De Vlaamse overheid en de private partners (natuurverenigingen of particulieren) kochten in 2023 samen 2524 hectare gronden aan in functie van natuurontwikkeling en -beheer. Die terreinen moeten onder andere dienen voor bosuitbreiding en voor het realiseren van natte natuur. Beide helpen om de gevolgen van de wereldwijde klimaatverandering, zoals overstromingen, droogteperiodes en hitte, op te vangen. Ze maken het ook mogelijk om in het dichtbevolkte Vlaanderen meer nabije natuur toegankelijk te maken. De jaarlijks aangekochte oppervlakte en de budgettaire middelen voor terreinverwerving kenden in de regeerperiode 2019-2024 een stijgende trend.

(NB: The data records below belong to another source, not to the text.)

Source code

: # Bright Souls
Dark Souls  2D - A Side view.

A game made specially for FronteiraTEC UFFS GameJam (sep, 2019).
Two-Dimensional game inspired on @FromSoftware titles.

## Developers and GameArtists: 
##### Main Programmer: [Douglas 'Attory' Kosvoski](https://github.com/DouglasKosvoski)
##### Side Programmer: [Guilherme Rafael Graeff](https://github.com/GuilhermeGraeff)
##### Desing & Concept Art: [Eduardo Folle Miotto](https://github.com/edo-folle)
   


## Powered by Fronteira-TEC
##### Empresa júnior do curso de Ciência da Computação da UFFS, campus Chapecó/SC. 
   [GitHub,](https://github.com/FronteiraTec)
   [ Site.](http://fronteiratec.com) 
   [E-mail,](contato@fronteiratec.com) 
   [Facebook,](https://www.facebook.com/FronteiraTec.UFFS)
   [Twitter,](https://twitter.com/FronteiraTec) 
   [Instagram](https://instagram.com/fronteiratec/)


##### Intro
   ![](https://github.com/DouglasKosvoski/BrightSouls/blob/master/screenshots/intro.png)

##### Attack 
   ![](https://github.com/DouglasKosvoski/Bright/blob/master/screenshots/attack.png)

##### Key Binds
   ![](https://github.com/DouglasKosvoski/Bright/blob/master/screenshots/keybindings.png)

De oppervlakte gebieden met effectief natuurbeheer nam in 2023 toe met 7.159 ha, dit is de sterkste toename sinds 2014. De totale oppervlakte met effectief natuurbeheer beslaat nu 107.668 ha, of 8% van Vlaanderen. Deze gebieden hebben een reservaatstatuut of een goedgekeurd uitgebreid beheerplan. De mate waarin het beheer gericht is op het behalen van natuurdoelen  kan verschillen binnen de diverse beheerplannen. In sommige gebieden met effectief natuurbeheer is de natuurfunctie neven- of zelfs ondergeschikt aan andere functies zoals bijvoorbeeld militair gebruik. Tegelijk nam ook de oppervlakte bossen en natuurreservaten met een toegankelijkheidsregeling opnieuw sterk toe. 

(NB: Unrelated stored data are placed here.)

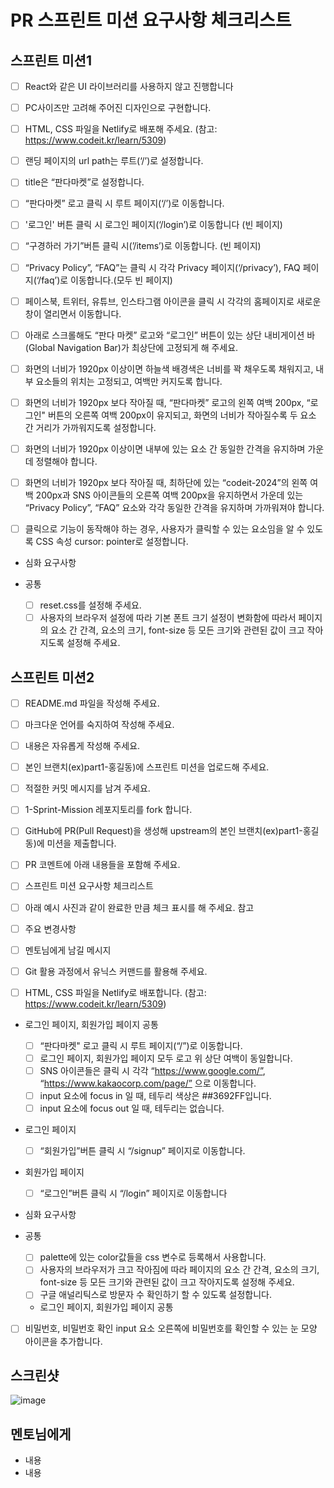 # PR 스프린트 미션 요구사항 체크리스트
## 스프린트 미션1
- [ ]  React와 같은 UI 라이브러리를 사용하지 않고 진행합니다

- [ ]  PC사이즈만 고려해 주어진 디자인으로 구현합니다.

- [ ]  HTML, CSS 파일을 Netlify로 배포해 주세요. (참고: https://www.codeit.kr/learn/5309)

- [ ]  랜딩 페이지의 url path는 루트(‘/’)로 설정합니다.

- [ ]  title은 “판다마켓”로 설정합니다.

- [ ]  “판다마켓” 로고 클릭 시 루트 페이지(‘/’)로 이동합니다.

- [ ]  '로그인' 버튼 클릭 시 로그인 페이지(‘/login’)로 이동합니다 (빈 페이지)

- [ ]  “구경하러 가기”버튼 클릭 시(’/items’)로 이동합니다. (빈 페이지)

- [ ]  “Privacy Policy”, “FAQ”는 클릭 시 각각 Privacy 페이지(‘/privacy’), FAQ 페이지(‘/faq’)로 이동합니다.(모두 빈 페이지)

- [ ]  페이스북, 트위터, 유튜브, 인스타그램 아이콘을 클릭 시 각각의 홈페이지로 새로운 창이 열리면서 이동합니다.

- [ ]  아래로 스크롤해도 “판다 마켓” 로고와 “로그인” 버튼이 있는 상단 내비게이션 바(Global Navigation Bar)가 최상단에 고정되게 해 주세요.

- [ ]  화면의 너비가 1920px 이상이면 하늘색 배경색은 너비를 꽉 채우도록 채워지고, 내부 요소들의 위치는 고정되고, 여백만 커지도록 합니다.

- [ ]  화면의 너비가 1920px 보다 작아질 때, “판다마켓” 로고의 왼쪽 여백 200px, “로그인" 버튼의 오른쪽 여백 200px이 유지되고, 화면의 너비가 작아질수록 두 요소 간 거리가 가까워지도록 설정합니다.

- [ ]  화면의 너비가 1920px 이상이면 내부에 있는 요소 간 동일한 간격을 유지하며 가운데 정렬해야 합니다.

- [ ]  화면의 너비가 1920px 보다 작아질 때, 최하단에 있는 “codeit-2024”의 왼쪽 여백 200px과 SNS 아이콘들의 오른쪽 여백 200px을 유지하면서 가운데 있는 “Privacy Policy”, “FAQ” 요소와 각각 동일한 간격을 유지하며 가까워져야 합니다.

- [ ]  클릭으로 기능이 동작해야 하는 경우, 사용자가 클릭할 수 있는 요소임을 알 수 있도록 CSS 속성 cursor: pointer로 설정합니다.

- 심화 요구사항
- 공통

  - [ ] reset.css를 설정해 주세요.
  - [ ] 사용자의 브라우저 설정에 따라 기본 폰트 크기 설정이 변화함에 따라서 페이지의 요소 간 간격, 요소의 크기, font-size 등 모든 크기와 관련된 값이 크고 작아지도록 설정해 주세요.

## 스프린트 미션2

  - [ ] README.md 파일을 작성해 주세요.

  - [ ] 마크다운 언어를 숙지하여 작성해 주세요.
  - [ ] 내용은 자유롭게 작성해 주세요.
  - [ ]  본인 브랜치(ex)part1-홍길동)에 스프린트 미션을 업로드해 주세요.

  - [ ]  적절한 커밋 메시지를 남겨 주세요.

  - [ ]  1-Sprint-Mission 레포지토리를 fork 합니다.

  - [ ]  GitHub에 PR(Pull Request)을 생성해 upstream의 본인 브랜치(ex)part1-홍길동)에 미션을 제출합니다.

  - [ ]  PR 코멘트에 아래 내용들을 포함해 주세요.

  - [ ]  스프린트 미션 요구사항 체크리스트

  - [ ] 아래 예시 사진과 같이 완료한 만큼 체크 표시를 해 주세요. 참고
  - [ ]  주요 변경사항

  - [ ]  멘토님에게 남길 메시지

  - [ ]  Git 활용 과정에서 유닉스 커맨드를 활용해 주세요.

  - [ ]  HTML, CSS 파일을 Netlify로 배포합니다. (참고: https://www.codeit.kr/learn/5309)

- 로그인 페이지, 회원가입 페이지 공통

  - [ ] “판다마켓" 로고 클릭 시 루트 페이지(“/”)로 이동합니다.
  - [ ] 로그인 페이지, 회원가입 페이지 모두 로고 위 상단 여백이 동일합니다.
  - [ ] SNS 아이콘들은 클릭 시 각각 “https://www.google.com/”, “https://www.kakaocorp.com/page/” 으로 이동합니다.
  - [ ] input 요소에 focus in 일 때, 테두리 색상은 ##3692FF입니다.
  - [ ] input 요소에 focus out 일 때, 테두리는 없습니다.
- 로그인 페이지

  - [ ] “회원가입”버튼 클릭 시 “/signup” 페이지로 이동합니다.
- 회원가입 페이지

  - [ ] “로그인”버튼 클릭 시 “/login” 페이지로 이동합니다
- 심화 요구사항
- 공통

  - [ ] palette에 있는 color값들을 css 변수로 등록해서 사용합니다.
  - [ ] 사용자의 브라우저가 크고 작아짐에 따라 페이지의 요소 간 간격, 요소의 크기, font-size 등 모든 크기와 관련된 값이 크고 작아지도록 설정해 주세요.
  - [ ] 구글 애널리틱스로 방문자 수 확인하기 할 수 있도록 설정합니다.
  - 로그인 페이지, 회원가입 페이지 공통

- [ ] 비밀번호, 비밀번호 확인 input 요소 오른쪽에 비밀번호를 확인할 수 있는 눈 모양 아이콘을 추가합니다.

## 스크린샷
  ![image](이미지url)

## 멘토님에게
- 내용
- 내용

De versnellingen in het beleid zijn geen overbodige luxe. De meeste habitats (leefgebieden) en planten- en diersoorten van Europees belang bevinden zich in Vlaanderen in een ongunstige staat van instandhouding. De Europese Habitat- en Vogelrichtlijn, die al sinds de jaren 90 van de vorige eeuw zijn omgezet in Vlaamse wetgeving, leggen Vlaanderen op om naar een gunstige staat van instandhouding te evolueren. Begin 2025 brengt INBO opnieuw zijn zesjaarlijks rapport uit over de evolutie van de staat van de Vlaamse Europees beschermde natuur. 

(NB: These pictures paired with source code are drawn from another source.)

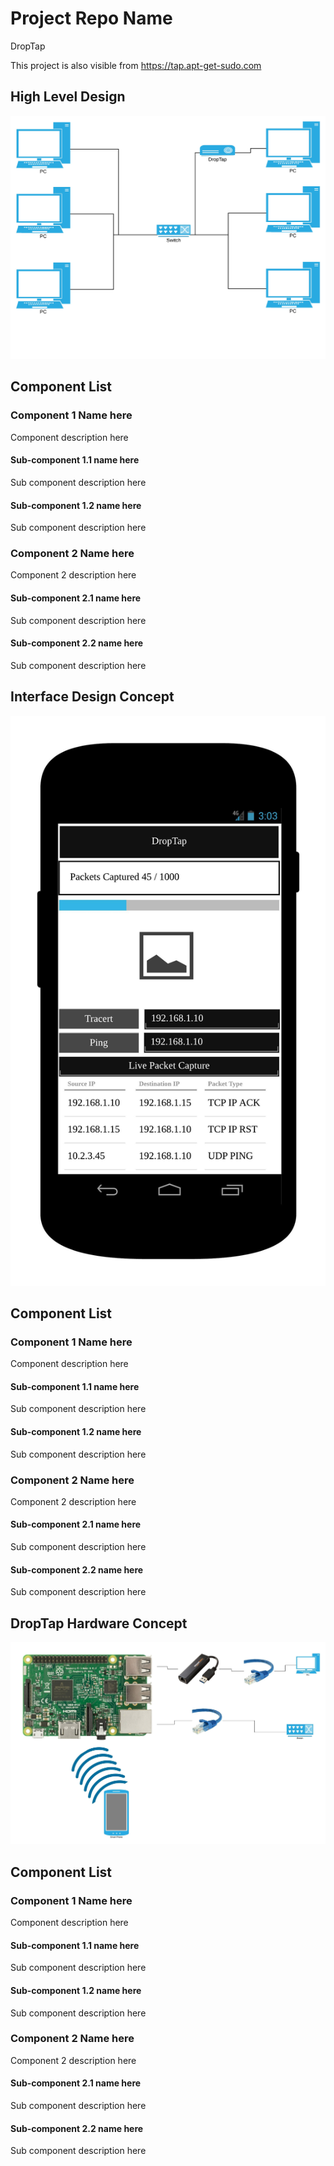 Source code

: # Project Repo Name
DropTap

This project is also visible from https://tap.apt-get-sudo.com

## High Level Design
![Overall DropTap Overview ](/assets/img/DropTapImages/DropTap1.jpeg)


## Component List
### Component 1 Name here
Component description here

#### Sub-component 1.1 name here
Sub component description here

#### Sub-component 1.2 name here
Sub component description here

### Component 2 Name here
Component 2 description here

#### Sub-component 2.1 name here
Sub component description here

#### Sub-component 2.2 name here
Sub component description here



## Interface Design Concept
![Overall DropTap UI Concept ](/assets/img/DropTapImages/DropTap2.jpeg)


## Component List
### Component 1 Name here
Component description here

#### Sub-component 1.1 name here
Sub component description here

#### Sub-component 1.2 name here
Sub component description here

### Component 2 Name here
Component 2 description here

#### Sub-component 2.1 name here
Sub component description here

#### Sub-component 2.2 name here
Sub component description here



## DropTap Hardware Concept
![Overall DropTap Hardware Concept ](/assets/img/DropTapImages/DropTap3.jpeg)


## Component List
### Component 1 Name here
Component description here

#### Sub-component 1.1 name here
Sub component description here

#### Sub-component 1.2 name here
Sub component description here

### Component 2 Name here
Component 2 description here

#### Sub-component 2.1 name here
Sub component description here

#### Sub-component 2.2 name here
Sub component description here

Versnippering blijft een probleem

Voorlopig blijft de fragmentatie van natuur in kleine snippers, temidden van een natuur-onvriendelijk landschap, een structureel probleem De versnippering zorgt er ook voor dat de bossen in Vlaanderen tot de meest versnipperde van Europa behoren, en dat meer dan de helft van die bossen vooral uit bosrand bestaat. Dit betekent dat je nooit meer dan 50 m van de eigenlijke bosrand verwijderd bent. Kleine bossen, met veel bosrand, hebben meer invloed van externe verstoringen zoals klimaatopwarming, droogte, invasieve soorten en vermesting. Vlaanderen bestaat voor 12,5% uit gebieden die beschermd en onderling goed verbonden zijn, als we dit berekenen op basis van Vlaamse data. Berekend op basis van anders opgevatte Europese data, haalt Vlaanderen 10,5% goed verbonden beschermde gebieden. Een welvarend en dichtbevolkt land als Nederland haalt 16,8%. Het streefdoel van de Verenigde Naties is dit tegen 2030 op te krikken tot 30%. ‘Goed verbonden’ betekent dat er tussen die gebieden een effectieve uitwisseling plaatsvindt van organismen, genen of ecologische processen. Die verbindingen zijn cruciaal voor het voortbestaan van levensvatbare populaties, zeker wanneer ze geconfronteerd worden met klimaat- en milieuveranderingen in steeds meer door de mens omgevormde en gefragmenteerde landschappen.